Sometimes the moisture content of the air near the ground is great, but decreases rapidly with an increase in altitude. This change is usually accompanied by marked temperature variations. The effect on the dielectric constant of the air is the creation of a well defined boundary in which the rate of change of the dielectric constant is very great with a slight increase in altitude. This di electric boundary and the earth form the upper and lower walls of an atmospheric duct. Waves originating in this duct and traveling approximately horizontally are trapped, and are propagated around the curvature of the earth in a series of jumps involving earth reflection and dielectric boundary reflection. (See Fig. 17.) When this happens, one can no longer thing of space wave propagation in terms of line-of-sight and shadow zone concepts, for un der these conditions, radio waves are often propagated hundreds of miles into the shadow zone.
The action of an atmospheric duct is analogous to a metallic waveguide: there is a definite minimum frequency that may be propagated in the duct, depending on the distance between the two boundaries. The width of such ducts varies from a few feet to a few hundred feet, so that the lowest usable frequency may vary from a high of several thousand megacycles to a low of 50 to 100 mhz.

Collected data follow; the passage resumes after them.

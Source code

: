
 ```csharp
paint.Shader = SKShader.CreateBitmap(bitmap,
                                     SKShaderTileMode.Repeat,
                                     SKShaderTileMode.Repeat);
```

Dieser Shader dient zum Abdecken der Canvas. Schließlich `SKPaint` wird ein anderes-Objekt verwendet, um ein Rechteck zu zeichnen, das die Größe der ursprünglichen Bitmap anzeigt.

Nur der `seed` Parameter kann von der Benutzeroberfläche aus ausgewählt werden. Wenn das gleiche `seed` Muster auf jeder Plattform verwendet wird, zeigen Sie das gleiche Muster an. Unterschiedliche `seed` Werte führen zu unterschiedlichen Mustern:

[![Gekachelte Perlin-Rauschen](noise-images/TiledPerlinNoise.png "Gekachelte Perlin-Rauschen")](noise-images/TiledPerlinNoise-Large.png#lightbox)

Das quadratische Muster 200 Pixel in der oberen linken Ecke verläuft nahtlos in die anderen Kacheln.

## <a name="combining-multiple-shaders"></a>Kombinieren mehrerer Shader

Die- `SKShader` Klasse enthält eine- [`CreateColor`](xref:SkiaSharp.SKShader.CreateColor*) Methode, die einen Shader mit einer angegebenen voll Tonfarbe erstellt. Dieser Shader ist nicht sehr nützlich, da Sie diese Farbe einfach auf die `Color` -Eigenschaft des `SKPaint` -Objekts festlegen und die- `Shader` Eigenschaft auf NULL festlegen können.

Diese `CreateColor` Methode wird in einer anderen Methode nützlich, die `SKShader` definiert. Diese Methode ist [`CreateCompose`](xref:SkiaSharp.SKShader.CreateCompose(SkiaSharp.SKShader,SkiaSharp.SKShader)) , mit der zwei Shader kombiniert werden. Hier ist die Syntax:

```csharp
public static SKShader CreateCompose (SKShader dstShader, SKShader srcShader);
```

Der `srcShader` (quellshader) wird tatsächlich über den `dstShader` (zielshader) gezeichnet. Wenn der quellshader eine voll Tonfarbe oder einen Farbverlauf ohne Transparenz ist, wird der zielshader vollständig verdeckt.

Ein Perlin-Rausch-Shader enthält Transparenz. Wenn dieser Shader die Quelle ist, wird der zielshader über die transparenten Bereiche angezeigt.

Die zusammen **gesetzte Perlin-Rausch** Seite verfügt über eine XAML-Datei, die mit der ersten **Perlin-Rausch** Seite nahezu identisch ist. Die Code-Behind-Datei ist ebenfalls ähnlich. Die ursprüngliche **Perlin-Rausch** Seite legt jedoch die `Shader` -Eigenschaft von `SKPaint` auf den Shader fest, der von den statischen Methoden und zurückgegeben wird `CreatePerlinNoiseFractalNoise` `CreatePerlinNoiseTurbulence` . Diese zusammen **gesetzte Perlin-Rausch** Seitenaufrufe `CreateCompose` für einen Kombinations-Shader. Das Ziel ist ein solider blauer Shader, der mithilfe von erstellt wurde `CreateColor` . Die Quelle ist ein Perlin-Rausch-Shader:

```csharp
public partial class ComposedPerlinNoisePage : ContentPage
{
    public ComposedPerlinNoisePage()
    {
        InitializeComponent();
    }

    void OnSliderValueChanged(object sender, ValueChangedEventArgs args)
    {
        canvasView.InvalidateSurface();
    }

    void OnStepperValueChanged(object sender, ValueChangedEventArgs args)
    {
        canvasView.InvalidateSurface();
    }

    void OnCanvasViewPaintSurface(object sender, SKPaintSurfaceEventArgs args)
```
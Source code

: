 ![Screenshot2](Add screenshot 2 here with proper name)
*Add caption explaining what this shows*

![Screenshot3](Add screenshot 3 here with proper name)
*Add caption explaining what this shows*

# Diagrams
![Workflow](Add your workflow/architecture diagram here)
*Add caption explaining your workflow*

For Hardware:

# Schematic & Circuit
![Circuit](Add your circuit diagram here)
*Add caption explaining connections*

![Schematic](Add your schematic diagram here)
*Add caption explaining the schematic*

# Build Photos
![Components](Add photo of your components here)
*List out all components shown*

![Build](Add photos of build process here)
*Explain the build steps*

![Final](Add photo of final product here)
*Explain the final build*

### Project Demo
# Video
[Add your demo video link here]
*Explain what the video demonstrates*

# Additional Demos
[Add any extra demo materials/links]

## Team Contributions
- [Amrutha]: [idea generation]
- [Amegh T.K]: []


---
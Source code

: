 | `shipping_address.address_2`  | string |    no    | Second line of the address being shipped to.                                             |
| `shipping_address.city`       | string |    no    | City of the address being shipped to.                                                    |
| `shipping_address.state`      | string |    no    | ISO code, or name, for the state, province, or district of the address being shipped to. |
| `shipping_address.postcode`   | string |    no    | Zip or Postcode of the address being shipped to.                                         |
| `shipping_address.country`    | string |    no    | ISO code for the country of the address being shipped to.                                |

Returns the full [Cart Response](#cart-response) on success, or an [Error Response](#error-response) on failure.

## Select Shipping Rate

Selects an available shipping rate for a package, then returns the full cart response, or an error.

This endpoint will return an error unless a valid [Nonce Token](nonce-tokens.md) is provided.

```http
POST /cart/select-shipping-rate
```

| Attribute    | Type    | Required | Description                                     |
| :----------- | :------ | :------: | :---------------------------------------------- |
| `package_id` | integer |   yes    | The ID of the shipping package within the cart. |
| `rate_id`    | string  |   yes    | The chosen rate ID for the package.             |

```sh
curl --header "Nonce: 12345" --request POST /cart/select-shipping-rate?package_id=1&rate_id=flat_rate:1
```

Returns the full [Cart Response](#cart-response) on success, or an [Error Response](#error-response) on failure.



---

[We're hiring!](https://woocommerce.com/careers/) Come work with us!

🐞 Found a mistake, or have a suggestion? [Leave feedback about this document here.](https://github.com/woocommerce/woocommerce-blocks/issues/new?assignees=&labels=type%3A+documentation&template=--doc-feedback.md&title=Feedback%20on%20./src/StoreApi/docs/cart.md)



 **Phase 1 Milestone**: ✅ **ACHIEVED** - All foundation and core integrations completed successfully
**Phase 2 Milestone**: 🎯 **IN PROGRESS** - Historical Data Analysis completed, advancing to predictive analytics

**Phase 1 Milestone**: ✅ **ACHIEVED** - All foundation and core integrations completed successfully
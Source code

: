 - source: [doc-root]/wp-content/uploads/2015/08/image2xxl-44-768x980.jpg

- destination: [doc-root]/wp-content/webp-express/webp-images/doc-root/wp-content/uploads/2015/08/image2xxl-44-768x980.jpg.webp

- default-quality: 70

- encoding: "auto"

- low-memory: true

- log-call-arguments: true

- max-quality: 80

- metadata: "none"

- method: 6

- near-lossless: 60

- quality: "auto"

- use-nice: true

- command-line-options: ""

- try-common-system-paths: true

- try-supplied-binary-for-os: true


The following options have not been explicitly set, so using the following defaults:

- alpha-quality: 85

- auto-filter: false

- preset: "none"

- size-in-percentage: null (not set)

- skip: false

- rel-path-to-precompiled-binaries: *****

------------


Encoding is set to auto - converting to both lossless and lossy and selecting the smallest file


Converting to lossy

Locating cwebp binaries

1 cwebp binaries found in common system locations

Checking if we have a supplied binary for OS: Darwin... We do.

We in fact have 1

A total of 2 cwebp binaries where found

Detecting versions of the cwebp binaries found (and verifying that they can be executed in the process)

Many interrelated factors contribute to the effectiveness of duct transmission. For example, the receiving and transmitting antennas must be located within the duct. In some instances this may mean the difference of a few feet. If the receiving antenna is located outside the duct boundaries, no signal will be received, even though it may be quite strong within the duct.
27. Duct Variations
In addition to ducts found over the land which vary in height from approximately 100 to over 1500 feet, there is also a duct formed over the ocean about 50 feet from the water surface. Its vertical dimension is very small compared to the land ducts; thus, it is an almost useless waveguide for the lower frequencies, becoming important only for transmissions at frequencies well over 1000 mhz. For these very high frequencies, the transmitted energy may be carried over relatively long distances through this narrow duct.
There are a large number of varieties of atmospheric ducts.
Some of these actually focus signals when the frequency is right, while in most cases the duct behaves as a simple waveguide. Ducts may be helpful in transmission for some frequencies but may wash out other radio paths altogether. Add to this the fact that a sudden wind may destroy the efficacy of a duct that has been in existence for a long period before and it is understandable why duct propagation is inconsistent and unreliable.
Temperature inversions (a condition in which layers form so that the temperature is abnormally high in the upper regions and abnormally low in the lower regions) are more or less common occurrences particularly in coastal areas. Air from the land areas, usually comparatively hot and dry, passes over the cool, moist ocean air, forming the so-called inversion layers. The ducts formed thereby result in excellent signal transmission at frequencies from 100 mhz to 1000 mhz over paths of 100 miles or more.
28. QUIZ
(1) What is meant by "space wave" propagation?
(2) Why are space waves of little use at low frequencies?
(3) What effect does the curvature of the earth have upon the reflected ray.
(4) Explain the importance and meaning of the diffraction zone.
(5) What is an atmospheric duct?
(6) Why may duct propagation be inconsistent and unreliable?
(7) What is temperature inversion?
(8) What frequencies normally give good results for duct transmissions?
(9) Of what use arc "inversion layers"?